[ratelimits] Remarks regarding the Knot DNS 1.2.0 RRL implementation

Wed Mar 6 16:23:40 UTC 2013

> From: =?UTF-8?Q?Marek_Vavru=C5=A1a?= <marek.vavrusa at nic.cz>

> But back to the original scenario, I have made a quick test to measure
> number of collisions using the exact same query (QNAME=test.rrl.) from
> N=100 000 random IPs (uniform dist.) and checked the number of
> collisions. N is chosen as an expected response rate, since collision
> in a >=1sec. inactive bin isn't really a collision just bucket reuse.
> There were ~3400 collisions in 100 000 different IPs (SD~52.2, 1000
> test runs). That is about p=0.034 which is reasonable for me
> (distribution attached).
> Yes, there can be other cases, but if they are unpredictable and seed
> changes over time,

Some random comments of no particular importance:

  - IP addresses are not uniformly distributed in [0,4294967295]
     so a uniform selection from [0,4294967295] is not entirely
     representative.

  - That the seed varies and so the collisions are not reproducable
     is a problem.  Unreproducable failures are the worst kind.

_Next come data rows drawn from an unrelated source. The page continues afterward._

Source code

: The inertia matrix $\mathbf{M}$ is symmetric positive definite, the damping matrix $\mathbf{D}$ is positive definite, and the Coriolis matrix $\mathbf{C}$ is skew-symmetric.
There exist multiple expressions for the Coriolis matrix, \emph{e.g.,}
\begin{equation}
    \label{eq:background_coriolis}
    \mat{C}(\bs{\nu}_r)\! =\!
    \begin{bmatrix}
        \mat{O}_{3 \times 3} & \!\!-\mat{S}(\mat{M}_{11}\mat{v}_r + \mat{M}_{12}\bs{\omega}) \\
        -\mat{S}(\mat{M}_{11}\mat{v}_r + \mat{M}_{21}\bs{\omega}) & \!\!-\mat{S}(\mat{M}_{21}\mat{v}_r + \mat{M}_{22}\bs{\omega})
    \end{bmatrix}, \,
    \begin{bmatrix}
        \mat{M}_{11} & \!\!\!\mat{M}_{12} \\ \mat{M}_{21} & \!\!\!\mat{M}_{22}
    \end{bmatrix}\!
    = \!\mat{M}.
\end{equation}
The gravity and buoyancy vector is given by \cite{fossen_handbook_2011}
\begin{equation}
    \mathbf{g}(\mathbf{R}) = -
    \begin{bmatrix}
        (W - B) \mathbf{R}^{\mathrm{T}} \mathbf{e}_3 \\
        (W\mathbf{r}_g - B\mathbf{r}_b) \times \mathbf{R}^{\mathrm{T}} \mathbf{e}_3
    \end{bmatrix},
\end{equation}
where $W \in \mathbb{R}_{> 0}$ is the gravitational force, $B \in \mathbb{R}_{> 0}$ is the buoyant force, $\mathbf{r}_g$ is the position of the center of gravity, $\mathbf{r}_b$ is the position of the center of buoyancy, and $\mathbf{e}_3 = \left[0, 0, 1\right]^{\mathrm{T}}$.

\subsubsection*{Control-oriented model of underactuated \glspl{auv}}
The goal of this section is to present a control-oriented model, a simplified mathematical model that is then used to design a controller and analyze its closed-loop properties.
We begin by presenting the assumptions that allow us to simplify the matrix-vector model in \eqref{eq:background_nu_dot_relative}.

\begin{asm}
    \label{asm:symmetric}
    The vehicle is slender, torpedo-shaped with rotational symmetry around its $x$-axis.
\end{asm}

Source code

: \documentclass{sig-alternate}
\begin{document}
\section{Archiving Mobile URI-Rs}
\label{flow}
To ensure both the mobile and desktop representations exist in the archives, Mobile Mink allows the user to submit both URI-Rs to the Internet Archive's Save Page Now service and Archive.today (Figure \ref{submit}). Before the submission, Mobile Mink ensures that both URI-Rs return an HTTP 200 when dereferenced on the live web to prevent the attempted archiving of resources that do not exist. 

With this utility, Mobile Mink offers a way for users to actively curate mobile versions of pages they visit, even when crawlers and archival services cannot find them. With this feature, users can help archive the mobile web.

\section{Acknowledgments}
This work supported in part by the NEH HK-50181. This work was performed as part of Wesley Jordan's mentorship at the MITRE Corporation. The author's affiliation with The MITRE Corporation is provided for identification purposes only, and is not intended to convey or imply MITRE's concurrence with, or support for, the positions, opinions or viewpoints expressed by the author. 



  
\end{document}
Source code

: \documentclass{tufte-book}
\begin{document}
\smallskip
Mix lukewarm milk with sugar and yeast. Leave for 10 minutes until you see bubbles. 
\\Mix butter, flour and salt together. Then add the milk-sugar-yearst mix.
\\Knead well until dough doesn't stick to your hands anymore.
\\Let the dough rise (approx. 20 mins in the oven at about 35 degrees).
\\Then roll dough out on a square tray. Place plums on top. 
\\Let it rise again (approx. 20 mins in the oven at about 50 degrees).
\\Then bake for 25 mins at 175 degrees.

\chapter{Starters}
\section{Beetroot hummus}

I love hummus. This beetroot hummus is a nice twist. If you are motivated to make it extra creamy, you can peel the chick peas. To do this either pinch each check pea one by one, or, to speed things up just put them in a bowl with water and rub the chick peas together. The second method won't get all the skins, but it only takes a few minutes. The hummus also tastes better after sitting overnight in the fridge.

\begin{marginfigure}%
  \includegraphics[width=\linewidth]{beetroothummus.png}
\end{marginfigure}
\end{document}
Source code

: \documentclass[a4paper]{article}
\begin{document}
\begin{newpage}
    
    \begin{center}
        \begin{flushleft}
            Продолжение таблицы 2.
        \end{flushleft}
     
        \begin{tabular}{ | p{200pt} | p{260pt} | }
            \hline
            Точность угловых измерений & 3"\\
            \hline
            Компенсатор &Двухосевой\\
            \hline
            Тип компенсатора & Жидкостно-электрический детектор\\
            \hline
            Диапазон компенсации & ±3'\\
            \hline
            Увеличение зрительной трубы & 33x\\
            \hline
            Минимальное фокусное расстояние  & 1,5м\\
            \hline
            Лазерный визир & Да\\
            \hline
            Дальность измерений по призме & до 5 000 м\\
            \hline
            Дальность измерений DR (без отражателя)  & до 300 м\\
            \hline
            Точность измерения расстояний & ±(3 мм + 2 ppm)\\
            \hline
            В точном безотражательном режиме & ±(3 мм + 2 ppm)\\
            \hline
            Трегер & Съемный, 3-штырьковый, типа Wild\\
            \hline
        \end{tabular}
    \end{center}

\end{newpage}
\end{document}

  - You don't mention the size of the hash table.  Collisions in good
     hash schemes depend strongly on load factor.

  - You didn't mention the query rate modeled by 100,000 random IPs.

  - Instead of a probabilty of collision for 100,000 IPs, we need
     the false positive or negative probability.  I think that is
     related to the expected value of the number of collisions per
     second given a query rate of Q and a hash table size of N.

>                                                 we would be willing to
> implement the internal chaining you proposed, similar to open
> addressing. It is a reasonable compromise, yes.

I honestly do not understand why any RRL implementation does not use
some sort of chaining.  It both saves memory and prevents failures.

Vernon Schryver    vjs at rhyolite.com